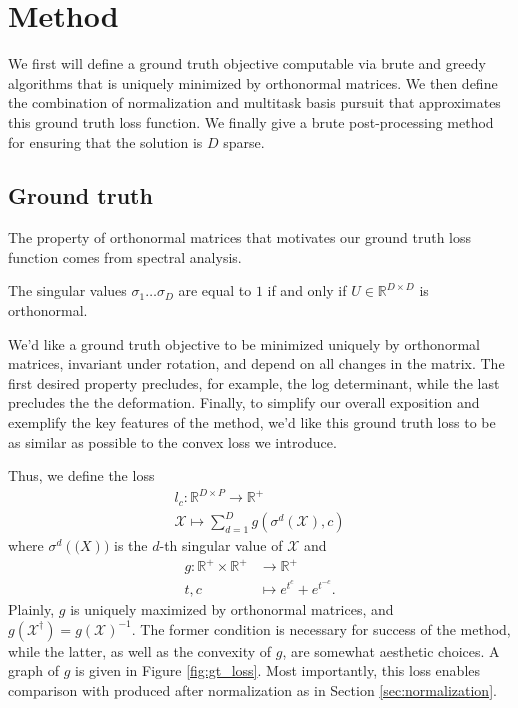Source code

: \section{Method}

We first will define a ground truth objective computable via brute and greedy algorithms that is uniquely minimized by orthonormal matrices.
We then define the combination of normalization and multitask basis pursuit that approximates this ground truth loss function.
We finally give a brute post-processing method for ensuring that the solution is $D$ sparse.

\subsection{Ground truth}
\label{sec:ground_truth}

The property of orthonormal matrices that motivates our ground truth loss function comes from spectral analysis.
\begin{proposition}
\label{prop:orthonormal_spectrum}
The singular values $\sigma_1 \dots \sigma_D$ are equal to $1$ if and only if $U \in \mathbb{R}^{D \times D}$ is orthonormal.
\end{proposition}

We'd like a ground truth objective to be minimized uniquely by orthonormal matrices, invariant under rotation, and depend on all changes in the matrix.
The first desired property precludes, for example, the log determinant, while the last precludes the the deformation. %
Finally, to simplify our overall exposition and exemplify the key features of the method, we'd like this ground truth loss to be as similar as possible to the convex loss we introduce.

Thus, we define the loss
\begin{align}
l_{c}: \mathbb R^{D \times P} \to \mathbb R^{+} \\
\mathcal X \mapsto \sum_{d = 1}^D g(\sigma^d(\mathcal X), c)
\end{align}
where $\sigma^d (\mathcal (X))$ is the $d$-th singular value of $\mathcal X$ and
\begin{align}
g: \mathbb R^+ \times \mathbb R^+ &\to \mathbb R^+ \\
t,c &\mapsto e^{t^c} + e^{t^{-c}}.
\end{align}
Plainly, $g$ is uniquely maximized by orthonormal matrices, and $g(\mathcal X^{\dagger}) = g(\mathcal X)^{-1}$.
The former condition is necessary for success of the method, while the latter, as well as the convexity of $g$, are somewhat aesthetic choices.
A graph of $g$ is given in Figure \ref{fig:gt_loss}.
Most importantly, this loss enables comparison with produced after normalization as in Section \ref{sec:normalization}.

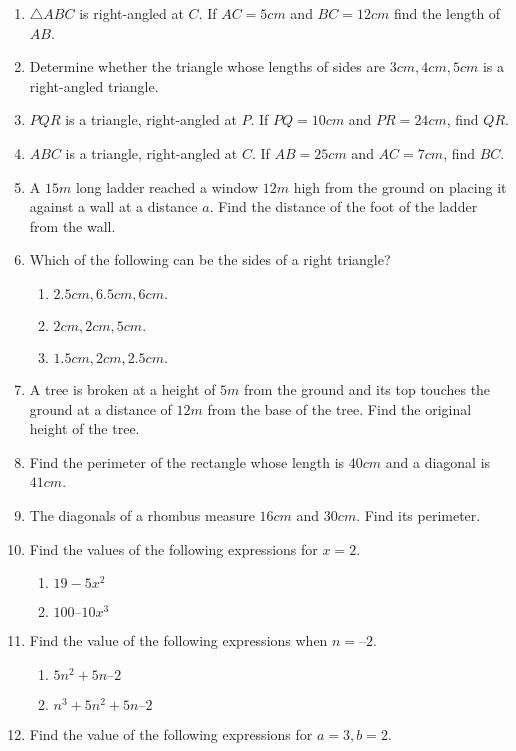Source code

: \begin{enumerate}[label=\thesection.\arabic*, ref=\thesection.\theenumi]
\item $\triangle ABC$ is right-angled at $C$. If $AC = 5 cm$ and $BC = 12 cm$ find the length of $AB$.
	\\
	\solution
	
\item Determine whether the triangle whose lengths of sides are $3 cm, 4 cm, 5 cm$ is a right-angled triangle.
\item $PQR$ is a triangle, right-angled at $P$. If $PQ = 10cm$ and $PR = 24 cm$, find $QR$.
\item $ABC$ is a triangle, right-angled at $C$. If $AB = 25 cm$ and $AC = 7 cm$, find $BC$.
\item A $15 m$ long ladder reached a window $12 m$ high from the ground on placing it against a wall at a distance $a$. Find the distance of the foot of the ladder from the wall.
\item  Which of the following can be the sides of a right triangle? 
\begin{enumerate}
	\item $2.5 cm,6.5 cm, 6 cm.$ 
	\item $ 2 cm, 2 cm, 5 cm.$ 
	\item $ 1.5 cm, 2cm, 2.5 cm.$
\end{enumerate}
\item A tree is broken at a height of $5 m$ from the ground and its top touches the ground at a distance of $12 m$ from the base of the tree. Find the original height of the tree.
\item Find the perimeter of the rectangle whose length is $40 cm$ and a diagonal is $41 cm$. 
\item The diagonals of a rhombus measure $16 cm$ and $30 cm$. Find its perimeter.
\item Find the values of the following expressions for $x = 2$. 
	\begin{enumerate}
\item  $19-5x^2$
\item  $100 – 10x^3$
	\end{enumerate}
\item Find the value of the following expressions when $n = – 2.$ 
	\begin{enumerate}
\item  $5n^2 + 5n – 2 $
\item  $n^3 + 5n^2 + 5n – 2$
	\end{enumerate}
\item Find the value of the following expressions for $a = 3, b = 2$. 

\end{enumerate}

────────────────

What you need to do |
Line for line, restate the data above and omit every picture.

Task result |
Source code

: \section{Method}

We first will define a ground truth objective computable via brute and greedy algorithms that is uniquely minimized by orthonormal matrices.
We then define the combination of normalization and multitask basis pursuit that approximates this ground truth loss function.
We finally give a brute post-processing method for ensuring that the solution is $D$ sparse.

\subsection{Ground truth}
\label{sec:ground_truth}

The property of orthonormal matrices that motivates our ground truth loss function comes from spectral analysis.
\begin{proposition}
\label{prop:orthonormal_spectrum}
The singular values $\sigma_1 \dots \sigma_D$ are equal to $1$ if and only if $U \in \mathbb{R}^{D \times D}$ is orthonormal.
\end{proposition}

We'd like a ground truth objective to be minimized uniquely by orthonormal matrices, invariant under rotation, and depend on all changes in the matrix.
The first desired property precludes, for example, the log determinant, while the last precludes the the deformation. %
Finally, to simplify our overall exposition and exemplify the key features of the method, we'd like this ground truth loss to be as similar as possible to the convex loss we introduce.

Thus, we define the loss
\begin{align}
l_{c}: \mathbb R^{D \times P} \to \mathbb R^{+} \\
\mathcal X \mapsto \sum_{d = 1}^D g(\sigma^d(\mathcal X), c)
\end{align}
where $\sigma^d (\mathcal (X))$ is the $d$-th singular value of $\mathcal X$ and
\begin{align}
g: \mathbb R^+ \times \mathbb R^+ &\to \mathbb R^+ \\
t,c &\mapsto e^{t^c} + e^{t^{-c}}.
\end{align}
Plainly, $g$ is uniquely maximized by orthonormal matrices, and $g(\mathcal X^{\dagger}) = g(\mathcal X)^{-1}$.
The former condition is necessary for success of the method, while the latter, as well as the convexity of $g$, are somewhat aesthetic choices.
A graph of $g$ is given in Figure \ref{fig:gt_loss}.
Most importantly, this loss enables comparison with produced after normalization as in Section \ref{sec:normalization}.

Source code

: \begin{enumerate}[label=\thesection.\arabic*, ref=\thesection.\theenumi]
\item $\triangle ABC$ is right-angled at $C$. If $AC = 5 cm$ and $BC = 12 cm$ find the length of $AB$.
	\\
	\solution
	
\item Determine whether the triangle whose lengths of sides are $3 cm, 4 cm, 5 cm$ is a right-angled triangle.
\item $PQR$ is a triangle, right-angled at $P$. If $PQ = 10cm$ and $PR = 24 cm$, find $QR$.
\item $ABC$ is a triangle, right-angled at $C$. If $AB = 25 cm$ and $AC = 7 cm$, find $BC$.
\item A $15 m$ long ladder reached a window $12 m$ high from the ground on placing it against a wall at a distance $a$. Find the distance of the foot of the ladder from the wall.
\item  Which of the following can be the sides of a right triangle? 
\begin{enumerate}
	\item $2.5 cm,6.5 cm, 6 cm.$ 
	\item $ 2 cm, 2 cm, 5 cm.$ 
	\item $ 1.5 cm, 2cm, 2.5 cm.$
\end{enumerate}
\item A tree is broken at a height of $5 m$ from the ground and its top touches the ground at a distance of $12 m$ from the base of the tree. Find the original height of the tree.
\item Find the perimeter of the rectangle whose length is $40 cm$ and a diagonal is $41 cm$. 
\item The diagonals of a rhombus measure $16 cm$ and $30 cm$. Find its perimeter.
\item Find the values of the following expressions for $x = 2$. 
	\begin{enumerate}
\item  $19-5x^2$
\item  $100 – 10x^3$
	\end{enumerate}
\item Find the value of the following expressions when $n = – 2.$ 
	\begin{enumerate}
\item  $5n^2 + 5n – 2 $
\item  $n^3 + 5n^2 + 5n – 2$
	\end{enumerate}
\item Find the value of the following expressions for $a = 3, b = 2$. 

\end{enumerate}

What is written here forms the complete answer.